Given so many records to process, your main issue is garbage collection churn from creating so many tiny objects. You can help by giving the JVM more RAM to play with. Also, set the initial heap size to be equal to the max heap size to avoid having it reallocate the heap multiple times to get to the max because clearly you're going to hit the max anyway.

Okay, I'm done for now. That was pretty fun and good practice. Thanks for posting it, and let us know how it turns out!

[ Fixed some typos. ]
[ January 26, 2005: Message edited by: David Harkness ]
Ilja Preuss
author
Sheriff

Joined: Jul 11, 2001
Posts: 14112
Already some very good suggestions here, especially those about pre-compiling patterns and using a single connection and PreparedStatement.

Regarding other optimizations, I'd be rather wary implementing them before running the code through a profiler and observing where the code actually spends most of its time.


The soul is dyed the color of its thoughts. Think only on those things that are in line with your principles and can bear the light of day. The content of your character is your choice. Day by day, what you do is who you become. Your integrity is your destiny - it is the light that guides your way. - Heraclitus
bob connolly
Ranch Hand

Joined: Mar 10, 2004
Posts: 204
Wow!!!

David! thanks so much for the additional help, that's alot of effort on your part! going to try your suggestions asap!

Just finished a PERL pgm to do the same thing, compare run times for an upcoming meeting, and it took about the same time as the JAVA pgm, 1.5 hours for 75 million records, and with the additional enhancements, it looks like JAVA will quite a bit better! And since we need to process over 1 billion records, every second will count, so as a final test, i'm going to write a C program, just to get a final comparison, but i'm sure that's not going to be an easy task!

And Ilja, thanks for tool reference, didn't know such a tool existed, should be invaluable! looking forward to giving it a try!

Got to say, it's been another one of those amazingly helpfull visits to the Ranch!
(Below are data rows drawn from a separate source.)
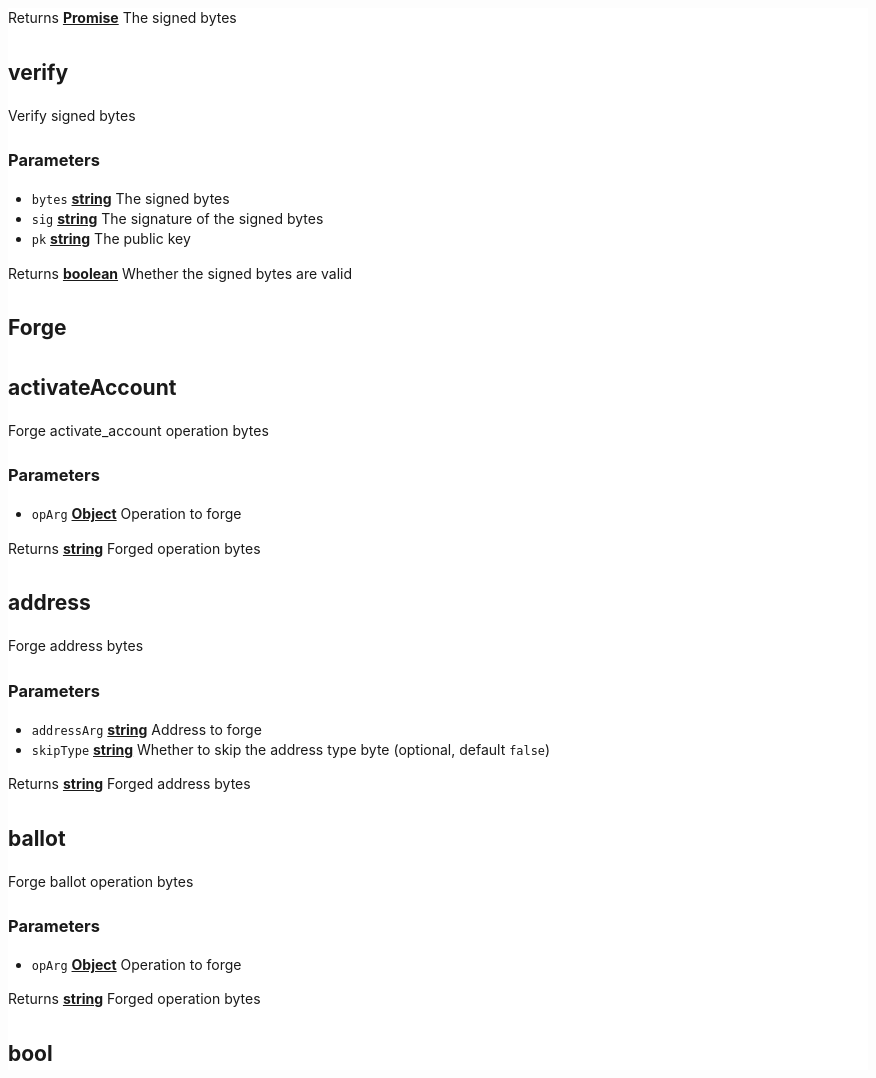 Returns **[Promise][4]** The signed bytes

## verify

Verify signed bytes

### Parameters

-   `bytes` **[string][1]** The signed bytes
-   `sig` **[string][1]** The signature of the signed bytes
-   `pk` **[string][1]** The public key

Returns **[boolean][2]** Whether the signed bytes are valid

[1]: https://developer.mozilla.org/docs/Web/JavaScript/Reference/Global_Objects/String

[2]: https://developer.mozilla.org/docs/Web/JavaScript/Reference/Global_Objects/Boolean

[3]: https://developer.mozilla.org/docs/Web/JavaScript/Reference/Global_Objects/Uint8Array

[4]: https://developer.mozilla.org/docs/Web/JavaScript/Reference/Global_Objects/Promise

[5]: https://developer.mozilla.org/docs/Web/JavaScript/Reference/Global_Objects/Object


## Forge



## activateAccount

Forge activate_account operation bytes

### Parameters

-   `opArg` **[Object][1]** Operation to forge

Returns **[string][2]** Forged operation bytes

## address

Forge address bytes

### Parameters

-   `addressArg` **[string][2]** Address to forge
-   `skipType` **[string][2]** Whether to skip the address type byte (optional, default `false`)

Returns **[string][2]** Forged address bytes

## ballot

Forge ballot operation bytes

### Parameters

-   `opArg` **[Object][1]** Operation to forge

Returns **[string][2]** Forged operation bytes

## bool


[1]: https://developer.mozilla.org/docs/Web/JavaScript/Reference/Global_Objects/Object
[2]: https://developer.mozilla.org/docs/Web/JavaScript/Reference/Global_Objects/String
[3]: https://developer.mozilla.org/docs/Web/JavaScript/Reference/Global_Objects/Number
[4]: https://developer.mozilla.org/docs/Web/JavaScript/Reference/Global_Objects/Boolean
[5]: https://developer.mozilla.org/docs/Web/JavaScript/Reference/Global_Objects/Promise
[6]: https://developer.mozilla.org/docs/Web/JavaScript/Reference/Global_Objects/Array
[7]: https://github.com/LedgerHQ/ledgerjs
[1]: https://developer.mozilla.org/docs/Web/JavaScript/Reference/Global_Objects/Object
[2]: https://developer.mozilla.org/docs/Web/JavaScript/Reference/Global_Objects/String
[5]: https://developer.mozilla.org/docs/Web/JavaScript/Reference/Global_Objects/Boolean
[1]: https://developer.mozilla.org/docs/Web/JavaScript/Reference/Global_Objects/Object
[2]: https://developer.mozilla.org/docs/Web/JavaScript/Reference/Global_Objects/String
[3]: https://developer.mozilla.org/docs/Web/JavaScript/Reference/Global_Objects/Promise
[1]: https://developer.mozilla.org/docs/Web/JavaScript/Reference/Global_Objects/Object
[2]: https://developer.mozilla.org/docs/Web/JavaScript/Reference/Global_Objects/String
[3]: https://developer.mozilla.org/docs/Web/JavaScript/Reference/Global_Objects/Boolean
[4]: https://developer.mozilla.org/docs/Web/JavaScript/Reference/Global_Objects/Number
[1]: https://developer.mozilla.org/docs/Web/JavaScript/Reference/Global_Objects/Object
[2]: https://developer.mozilla.org/docs/Web/JavaScript/Reference/Global_Objects/String
[3]: https://developer.mozilla.org/docs/Web/JavaScript/Reference/Global_Objects/Boolean
[5]: https://developer.mozilla.org/docs/Web/JavaScript/Reference/Global_Objects/Uint8Array
[2]: https://developer.mozilla.org/docs/Web/JavaScript/Reference/Global_Objects/Object
[4]: https://developer.mozilla.org/docs/Web/JavaScript/Reference/Global_Objects/Number
[8]: #sotez
[9]: #key
[10]: #contract
[11]: #crypto
[12]: #forge
[13]: #ledger
[14]: #utility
Have a great week everyone!
bob connolly
Ranch Hand

Joined: Mar 10, 2004
Posts: 204
Hello again Ernest!

Forgot to mention in the previous post that i made those changes you recommended, moving the compiled pattern to an array, very cool idea! and it lopped off 1 hour off the processing of those 75 million records, making it 1.5 hours from 2.75 hours!

Thanks again Ernest!

Good one!
Bill Nelsen
Greenhorn

Joined: Aug 11, 2004
Posts: 27
You might to also take a look at Jeffrey Friedl's "Mastering Regular Expressions" book. He provides lots of examples for regex optimizations, to limit the number of different combinations that the generated regular expression has to check. Since these regular expressions are being run so many times, it seems that even a small optimization could potentially result in a significant performance increase.
bob connolly
Ranch Hand

Joined: Mar 10, 2004
Posts: 204
Hi David!

Just finished that C program and it ran about 30% longer than the JAVA program, WOW what a surprise!

Could it be that the C REGEX package is not as efficient as the Java REGEX package?

I'm sure there are some inefficiencies in the way i've programmed the C code, but i think it's the pretty much the same way i programmed the Java code, so at least it's an apples to apples approach more or less!?

Anyway here is the C program and i'm going to spend the rest of today looking for anything obvious, but for now, i think it's starting to look like Java is the way to go, not only because it's seems to be on par with C, time wise, but because it's so much easier to maintain and program!

So starting tomorrow and into next week, i'm going to get back to the Java program and make those fine tuning recommendations you've pointed out!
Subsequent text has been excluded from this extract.